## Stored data
§

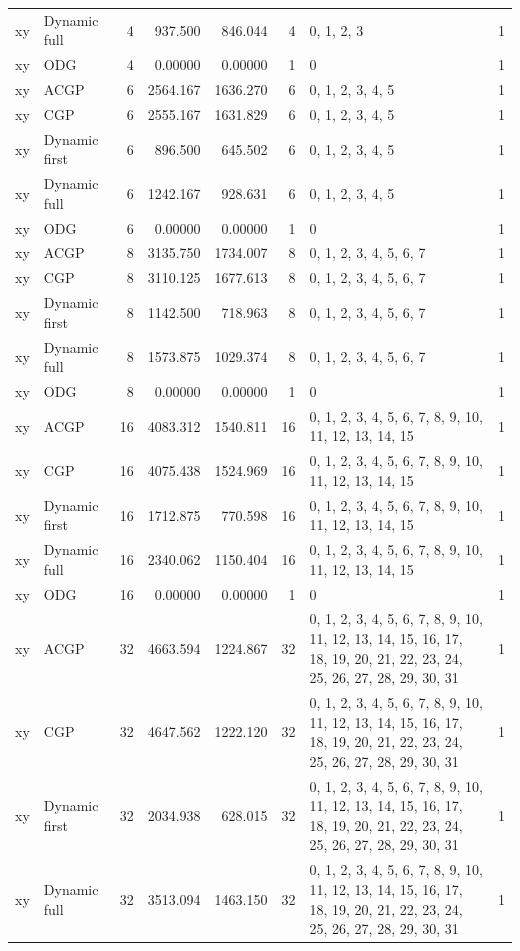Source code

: \documentclass[10pt,a4paper]{article}
\begin{document}
\begin{longtable}{@{}p{23mm}p{29mm}rrrrp{36mm}r@{}}
xy & Dynamic full & 4 & 937.500 & 846.044 & 4 & 0, 1, 2, 3 & 1 \\
xy & ODG & 4 & 0.00000 & 0.00000 & 1 & 0 & 1 \\
xy & ACGP & 6 & 2564.167 & 1636.270 & 6 & 0, 1, 2, 3, 4, 5 & 1 \\
xy & CGP & 6 & 2555.167 & 1631.829 & 6 & 0, 1, 2, 3, 4, 5 & 1 \\
xy & Dynamic first & 6 & 896.500 & 645.502 & 6 & 0, 1, 2, 3, 4, 5 & 1 \\
xy & Dynamic full & 6 & 1242.167 & 928.631 & 6 & 0, 1, 2, 3, 4, 5 & 1 \\
xy & ODG & 6 & 0.00000 & 0.00000 & 1 & 0 & 1 \\
xy & ACGP & 8 & 3135.750 & 1734.007 & 8 & 0, 1, 2, 3, 4, 5, 6, 7 & 1 \\
xy & CGP & 8 & 3110.125 & 1677.613 & 8 & 0, 1, 2, 3, 4, 5, 6, 7 & 1 \\
xy & Dynamic first & 8 & 1142.500 & 718.963 & 8 & 0, 1, 2, 3, 4, 5, 6, 7 & 1 \\
xy & Dynamic full & 8 & 1573.875 & 1029.374 & 8 & 0, 1, 2, 3, 4, 5, 6, 7 & 1 \\
xy & ODG & 8 & 0.00000 & 0.00000 & 1 & 0 & 1 \\
xy & ACGP & 16 & 4083.312 & 1540.811 & 16 & 0, 1, 2, 3, 4, 5, 6, 7, 8, 9, 10, 11, 12, 13, 14, 15 & 1 \\
xy & CGP & 16 & 4075.438 & 1524.969 & 16 & 0, 1, 2, 3, 4, 5, 6, 7, 8, 9, 10, 11, 12, 13, 14, 15 & 1 \\
xy & Dynamic first & 16 & 1712.875 & 770.598 & 16 & 0, 1, 2, 3, 4, 5, 6, 7, 8, 9, 10, 11, 12, 13, 14, 15 & 1 \\
xy & Dynamic full & 16 & 2340.062 & 1150.404 & 16 & 0, 1, 2, 3, 4, 5, 6, 7, 8, 9, 10, 11, 12, 13, 14, 15 & 1 \\
xy & ODG & 16 & 0.00000 & 0.00000 & 1 & 0 & 1 \\
xy & ACGP & 32 & 4663.594 & 1224.867 & 32 & 0, 1, 2, 3, 4, 5, 6, 7, 8, 9, 10, 11, 12, 13, 14, 15, 16, 17, 18, 19, 20, 21, 22, 23, 24, 25, 26, 27, 28, 29, 30, 31 & 1 \\
xy & CGP & 32 & 4647.562 & 1222.120 & 32 & 0, 1, 2, 3, 4, 5, 6, 7, 8, 9, 10, 11, 12, 13, 14, 15, 16, 17, 18, 19, 20, 21, 22, 23, 24, 25, 26, 27, 28, 29, 30, 31 & 1 \\
xy & Dynamic first & 32 & 2034.938 & 628.015 & 32 & 0, 1, 2, 3, 4, 5, 6, 7, 8, 9, 10, 11, 12, 13, 14, 15, 16, 17, 18, 19, 20, 21, 22, 23, 24, 25, 26, 27, 28, 29, 30, 31 & 1 \\
xy & Dynamic full & 32 & 3513.094 & 1463.150 & 32 & 0, 1, 2, 3, 4, 5, 6, 7, 8, 9, 10, 11, 12, 13, 14, 15, 16, 17, 18, 19, 20, 21, 22, 23, 24, 25, 26, 27, 28, 29, 30, 31 & 1 \\

\end{longtable}
\end{document}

§

## Problem to solve
Word for word, give again the lines from the first entry to the line with "xy & ODG & 4", inclusive. Exclude the pictures.

## Exercise output
Source code

: \documentclass[10pt,a4paper]{article}
\begin{document}
\begin{longtable}{@{}p{23mm}p{29mm}rrrrp{36mm}r@{}}
xy & Dynamic full & 4 & 937.500 & 846.044 & 4 & 0, 1, 2, 3 & 1 \\
xy & ODG & 4 & 0.00000 & 0.00000 & 1 & 0 & 1 \\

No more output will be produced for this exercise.